[Required work] Copy each line below containing "likelihood".

[Excerpted records]
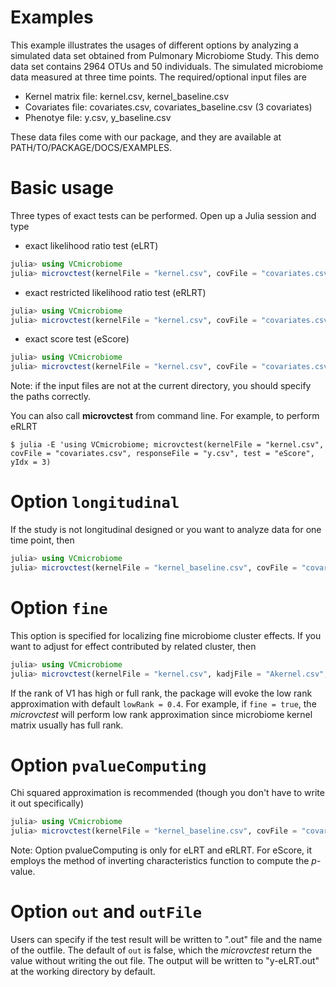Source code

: # Examples

This example illustrates the usages of different options by analyzing a simulated data set obtained from Pulmonary Microbiome Study. This demo data set contains 2964 OTUs and 50 individuals. The simulated microbiome data measured at three time points. The required/optional input files are

* Kernel matrix file: kernel.csv, kernel_baseline.csv
* Covariates file: covariates.csv, covariates_baseline.csv (3 covariates)
* Phenotye file: y.csv, y_baseline.csv

These data files come with our package, and they are available at PATH/TO/PACKAGE/DOCS/EXAMPLES.

# Basic usage

Three types of exact tests can be performed. Open up a Julia session and type

* exact likelihood ratio test (eLRT)
```julia
julia> using VCmicrobiome
julia> microvctest(kernelFile = "kernel.csv", covFile = "covariates.csv", responseFile = "y.csv", test = "eLRT", out = true)
```

* exact restricted likelihood ratio test (eRLRT)
```julia
julia> using VCmicrobiome
julia> microvctest(kernelFile = "kernel.csv", covFile = "covariates.csv", responseFile = "y.csv", test = "eRLRT", yIdx = 3)
```
* exact score test (eScore)
```julia
julia> using VCmicrobiome
julia> microvctest(kernelFile = "kernel.csv", covFile = "covariates.csv", responseFile = "y.csv", test = "eScore", yIdx = 3)
```
Note: if the input files are not at the current directory, you should specify the paths correctly.

You can also call **microvctest** from command line. For example, to perform eRLRT

```command
$ julia -E 'using VCmicrobiome; microvctest(kernelFile = "kernel.csv", covFile = "covariates.csv", responseFile = "y.csv", test = "eScore", yIdx = 3)
```

# Option `longitudinal`
If the study is not longitudinal designed or you want to analyze data for one time point, then
```julia
julia> using VCmicrobiome
julia> microvctest(kernelFile = "kernel_baseline.csv", covFile = "covariates_baseline.csv", responseFile = "y_baseline.csv", longitudinal = false, test = "eRLRT", yIdx = 3)
```

# Option `fine`
This option is specified for localizing fine microbiome cluster effects. If you want to adjust for effect contributed by related cluster, then

```julia
julia> using VCmicrobiome
julia> microvctest(kernelFile = "kernel.csv", kadjFile = "Akernel.csv", fine = true ,covFile = "covariates.csv", responseFile = "y.csv", test = "eScore", yIdx = 3)
```

If the rank of V1 has high or full rank, the package will evoke the low rank approximation with default `lowRank = 0.4`. For example, if `fine = true`, the _microvctest_ will perform low rank approximation since microbiome kernel matrix usually has full rank. 

# Option `pvalueComputing`
Chi squared approximation is recommended (though you don't have to write it out specifically)
```julia
julia> using VCmicrobiome
julia> microvctest(kernelFile = "kernel_baseline.csv", covFile = "covariates_baseline.csv", responseFile = "y_baseline.csv", longitudinal = false, test = "eRLRT", pvalueComputing = "chi2")
```

Note: Option pvalueComputing is only for eLRT and eRLRT. For eScore, it employs the method of inverting characteristics function to compute the _p_-value.

# Option `out` and `outFile`

Users can specify if the test result will be written to ".out" file and the name of the outfile. The default of `out` is false, which the _microvctest_ return the value without writing the out file. The output will be written to "y-eLRT.out" at the working directory by default.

[Written answer]
* exact likelihood ratio test (eLRT)
* exact restricted likelihood ratio test (eRLRT)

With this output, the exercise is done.